L’inscription peut être requise contre tout propriétaire de l’immeuble,
quand bien même ce n’est pas lui qui a commandé les travaux (de Haller,
L’hypothèque légale de l’entrepreneur, RDS 1982 lI pp. 189 ss, sp. p. 199
avec références). Ainsi, il n’est pas nécessaire que ce dernier soit
personnellement obligé envers l’ayant droit.
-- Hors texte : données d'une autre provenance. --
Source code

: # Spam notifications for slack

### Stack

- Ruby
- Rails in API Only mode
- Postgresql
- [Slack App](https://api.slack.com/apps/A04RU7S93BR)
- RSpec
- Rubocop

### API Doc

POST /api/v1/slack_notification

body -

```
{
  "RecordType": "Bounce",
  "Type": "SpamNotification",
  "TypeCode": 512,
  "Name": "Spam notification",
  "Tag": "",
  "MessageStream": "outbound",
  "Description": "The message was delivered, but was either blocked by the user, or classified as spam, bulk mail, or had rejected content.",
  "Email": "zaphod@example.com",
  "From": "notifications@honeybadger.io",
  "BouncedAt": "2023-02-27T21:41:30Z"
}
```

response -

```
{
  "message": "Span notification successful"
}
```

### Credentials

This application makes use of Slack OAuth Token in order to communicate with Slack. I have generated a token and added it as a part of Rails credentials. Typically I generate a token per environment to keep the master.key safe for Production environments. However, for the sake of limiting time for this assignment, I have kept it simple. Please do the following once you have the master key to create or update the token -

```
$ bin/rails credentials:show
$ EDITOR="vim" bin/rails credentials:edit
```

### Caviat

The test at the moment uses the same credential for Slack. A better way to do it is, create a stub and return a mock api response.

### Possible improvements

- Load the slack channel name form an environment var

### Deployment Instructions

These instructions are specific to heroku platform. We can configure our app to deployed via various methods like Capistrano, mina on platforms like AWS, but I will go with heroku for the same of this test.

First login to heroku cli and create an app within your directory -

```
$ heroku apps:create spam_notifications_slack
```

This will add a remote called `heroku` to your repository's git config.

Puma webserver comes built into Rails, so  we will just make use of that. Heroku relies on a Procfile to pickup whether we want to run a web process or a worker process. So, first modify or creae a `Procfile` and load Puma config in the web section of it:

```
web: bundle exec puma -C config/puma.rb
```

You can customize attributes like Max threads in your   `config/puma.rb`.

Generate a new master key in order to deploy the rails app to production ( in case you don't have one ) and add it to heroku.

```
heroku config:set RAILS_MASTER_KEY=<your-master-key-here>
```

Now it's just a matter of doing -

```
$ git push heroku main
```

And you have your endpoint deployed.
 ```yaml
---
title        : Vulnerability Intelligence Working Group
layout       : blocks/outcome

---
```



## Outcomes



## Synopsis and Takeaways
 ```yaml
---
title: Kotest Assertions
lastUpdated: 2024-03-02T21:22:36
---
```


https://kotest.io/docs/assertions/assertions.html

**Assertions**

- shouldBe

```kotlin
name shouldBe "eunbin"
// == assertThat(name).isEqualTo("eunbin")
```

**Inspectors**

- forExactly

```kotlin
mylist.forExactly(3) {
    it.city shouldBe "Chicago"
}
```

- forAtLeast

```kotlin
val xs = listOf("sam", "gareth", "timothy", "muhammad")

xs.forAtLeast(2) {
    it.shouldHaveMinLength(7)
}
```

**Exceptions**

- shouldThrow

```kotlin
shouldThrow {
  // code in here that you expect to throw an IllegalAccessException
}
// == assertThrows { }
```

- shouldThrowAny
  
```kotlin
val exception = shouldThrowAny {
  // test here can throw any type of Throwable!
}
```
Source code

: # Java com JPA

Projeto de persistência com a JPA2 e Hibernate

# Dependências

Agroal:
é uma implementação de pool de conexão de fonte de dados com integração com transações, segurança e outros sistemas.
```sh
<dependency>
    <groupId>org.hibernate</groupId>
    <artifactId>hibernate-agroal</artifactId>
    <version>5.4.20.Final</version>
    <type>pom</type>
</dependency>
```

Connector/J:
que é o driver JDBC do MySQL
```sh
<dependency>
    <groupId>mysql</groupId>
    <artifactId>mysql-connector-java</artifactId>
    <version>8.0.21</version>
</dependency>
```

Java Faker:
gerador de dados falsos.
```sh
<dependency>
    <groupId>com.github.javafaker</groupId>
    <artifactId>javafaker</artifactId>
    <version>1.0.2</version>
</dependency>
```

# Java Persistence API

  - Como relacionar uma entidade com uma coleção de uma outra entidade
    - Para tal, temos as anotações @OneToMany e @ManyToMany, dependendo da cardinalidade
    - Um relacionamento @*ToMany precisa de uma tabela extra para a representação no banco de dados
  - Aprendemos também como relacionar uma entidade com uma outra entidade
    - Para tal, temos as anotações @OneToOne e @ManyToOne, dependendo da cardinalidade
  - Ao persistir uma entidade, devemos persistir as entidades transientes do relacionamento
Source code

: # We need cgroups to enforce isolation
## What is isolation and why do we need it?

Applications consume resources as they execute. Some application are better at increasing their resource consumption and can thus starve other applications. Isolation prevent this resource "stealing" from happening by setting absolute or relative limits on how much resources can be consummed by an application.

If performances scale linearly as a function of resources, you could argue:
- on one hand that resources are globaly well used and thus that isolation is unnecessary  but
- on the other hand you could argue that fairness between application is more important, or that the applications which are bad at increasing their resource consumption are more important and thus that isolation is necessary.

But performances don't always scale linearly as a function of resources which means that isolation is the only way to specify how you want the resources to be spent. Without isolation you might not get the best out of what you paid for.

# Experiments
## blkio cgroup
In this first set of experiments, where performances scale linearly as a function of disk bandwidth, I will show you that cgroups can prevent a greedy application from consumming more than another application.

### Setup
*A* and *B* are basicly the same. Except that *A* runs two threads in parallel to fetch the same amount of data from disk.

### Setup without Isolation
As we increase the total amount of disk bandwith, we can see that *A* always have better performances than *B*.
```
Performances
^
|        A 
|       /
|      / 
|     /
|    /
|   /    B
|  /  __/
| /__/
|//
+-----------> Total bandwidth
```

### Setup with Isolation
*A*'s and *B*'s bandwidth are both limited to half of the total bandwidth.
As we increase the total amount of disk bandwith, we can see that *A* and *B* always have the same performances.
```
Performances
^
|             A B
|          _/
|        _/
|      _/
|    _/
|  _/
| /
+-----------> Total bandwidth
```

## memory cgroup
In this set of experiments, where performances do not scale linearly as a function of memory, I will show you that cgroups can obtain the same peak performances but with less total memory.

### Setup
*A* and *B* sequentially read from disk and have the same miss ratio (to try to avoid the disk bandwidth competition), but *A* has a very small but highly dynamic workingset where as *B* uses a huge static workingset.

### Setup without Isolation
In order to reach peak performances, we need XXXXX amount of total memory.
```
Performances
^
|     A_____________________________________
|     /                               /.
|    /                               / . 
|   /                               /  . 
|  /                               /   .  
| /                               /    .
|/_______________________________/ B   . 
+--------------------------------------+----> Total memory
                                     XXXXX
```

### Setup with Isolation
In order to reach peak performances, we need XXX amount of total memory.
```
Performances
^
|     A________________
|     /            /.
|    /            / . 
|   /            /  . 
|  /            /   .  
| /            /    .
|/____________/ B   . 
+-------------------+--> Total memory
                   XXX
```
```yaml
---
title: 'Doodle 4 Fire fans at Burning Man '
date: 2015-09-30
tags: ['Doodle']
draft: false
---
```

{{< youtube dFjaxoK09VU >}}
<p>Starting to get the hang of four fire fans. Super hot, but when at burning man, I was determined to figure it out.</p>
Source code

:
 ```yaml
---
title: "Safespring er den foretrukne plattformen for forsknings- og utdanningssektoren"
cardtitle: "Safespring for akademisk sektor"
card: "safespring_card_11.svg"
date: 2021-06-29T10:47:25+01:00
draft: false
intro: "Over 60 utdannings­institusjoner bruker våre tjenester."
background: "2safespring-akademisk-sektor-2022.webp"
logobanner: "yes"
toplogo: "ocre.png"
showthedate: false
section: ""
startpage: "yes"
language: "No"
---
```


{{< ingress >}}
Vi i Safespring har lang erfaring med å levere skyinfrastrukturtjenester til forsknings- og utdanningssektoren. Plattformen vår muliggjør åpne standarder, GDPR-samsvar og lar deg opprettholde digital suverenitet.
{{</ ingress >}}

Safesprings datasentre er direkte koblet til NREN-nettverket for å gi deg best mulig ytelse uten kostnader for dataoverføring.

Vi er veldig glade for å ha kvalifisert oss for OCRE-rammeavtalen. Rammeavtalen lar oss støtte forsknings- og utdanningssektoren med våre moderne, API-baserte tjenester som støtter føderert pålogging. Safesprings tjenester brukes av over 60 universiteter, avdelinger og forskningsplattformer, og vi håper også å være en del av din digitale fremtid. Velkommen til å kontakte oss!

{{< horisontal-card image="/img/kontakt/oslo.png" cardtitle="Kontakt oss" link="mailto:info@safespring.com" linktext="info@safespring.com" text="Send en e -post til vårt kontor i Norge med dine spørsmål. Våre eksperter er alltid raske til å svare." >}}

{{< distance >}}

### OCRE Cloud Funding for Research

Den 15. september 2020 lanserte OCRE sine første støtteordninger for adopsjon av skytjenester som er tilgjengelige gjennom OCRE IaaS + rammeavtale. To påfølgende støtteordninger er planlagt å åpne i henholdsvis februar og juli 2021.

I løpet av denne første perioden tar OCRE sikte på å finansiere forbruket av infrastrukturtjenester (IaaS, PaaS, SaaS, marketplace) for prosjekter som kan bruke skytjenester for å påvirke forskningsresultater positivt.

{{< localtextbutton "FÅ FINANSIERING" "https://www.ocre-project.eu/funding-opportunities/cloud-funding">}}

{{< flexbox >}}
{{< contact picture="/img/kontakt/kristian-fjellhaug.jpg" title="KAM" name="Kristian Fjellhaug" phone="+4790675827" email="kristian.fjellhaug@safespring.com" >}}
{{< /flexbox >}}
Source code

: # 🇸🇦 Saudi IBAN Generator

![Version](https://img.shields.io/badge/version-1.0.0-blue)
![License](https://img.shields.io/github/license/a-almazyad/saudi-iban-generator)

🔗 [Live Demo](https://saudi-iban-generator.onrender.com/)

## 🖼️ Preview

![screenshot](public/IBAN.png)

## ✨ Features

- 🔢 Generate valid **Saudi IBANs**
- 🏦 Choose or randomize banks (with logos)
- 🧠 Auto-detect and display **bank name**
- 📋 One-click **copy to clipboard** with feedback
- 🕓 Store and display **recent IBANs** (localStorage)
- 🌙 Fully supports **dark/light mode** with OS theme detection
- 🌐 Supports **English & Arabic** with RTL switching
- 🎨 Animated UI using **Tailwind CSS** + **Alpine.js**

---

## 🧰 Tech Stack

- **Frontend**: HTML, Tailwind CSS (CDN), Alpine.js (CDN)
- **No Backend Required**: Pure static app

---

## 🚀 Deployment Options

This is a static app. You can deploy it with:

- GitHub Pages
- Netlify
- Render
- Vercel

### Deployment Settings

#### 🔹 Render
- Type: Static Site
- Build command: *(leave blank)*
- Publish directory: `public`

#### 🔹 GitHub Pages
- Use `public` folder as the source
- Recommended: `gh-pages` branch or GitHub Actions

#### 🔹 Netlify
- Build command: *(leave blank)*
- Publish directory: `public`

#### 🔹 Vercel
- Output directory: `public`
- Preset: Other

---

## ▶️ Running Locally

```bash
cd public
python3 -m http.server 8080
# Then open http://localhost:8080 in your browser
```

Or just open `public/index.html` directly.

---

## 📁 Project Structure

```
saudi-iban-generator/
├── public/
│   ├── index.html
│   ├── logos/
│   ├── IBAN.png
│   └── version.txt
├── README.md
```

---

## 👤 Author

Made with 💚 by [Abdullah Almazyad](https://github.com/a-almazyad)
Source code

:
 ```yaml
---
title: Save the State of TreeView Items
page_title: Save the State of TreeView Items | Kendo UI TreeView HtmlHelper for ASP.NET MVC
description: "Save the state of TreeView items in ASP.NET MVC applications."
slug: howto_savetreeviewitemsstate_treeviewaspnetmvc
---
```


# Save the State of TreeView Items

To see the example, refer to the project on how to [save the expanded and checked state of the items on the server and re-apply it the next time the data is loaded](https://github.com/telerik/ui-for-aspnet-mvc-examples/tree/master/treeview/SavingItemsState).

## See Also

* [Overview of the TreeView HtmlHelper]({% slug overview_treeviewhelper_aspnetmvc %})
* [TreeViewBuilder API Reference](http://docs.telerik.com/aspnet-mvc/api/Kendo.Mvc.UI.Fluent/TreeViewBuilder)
Comme cela résulte
clairement de l’art. 837 al. 1 ch. 3 in fine CC, une créance contre
l’entrepreneur général peut aussi donner droit à une hypothèque légale
(ATF 105 lI 264, JT 1981 I 120; ATF 95 lI 87, rés. JT 1970 I 158). Les actions
en paiement du prix de l’ouvrage et en inscription définitive de
l’hypothèque légale sont dissociables, le créancier pouvant se contenter
de n’introduire que la seconde (ATF 126 III 427 c. 3 avec références).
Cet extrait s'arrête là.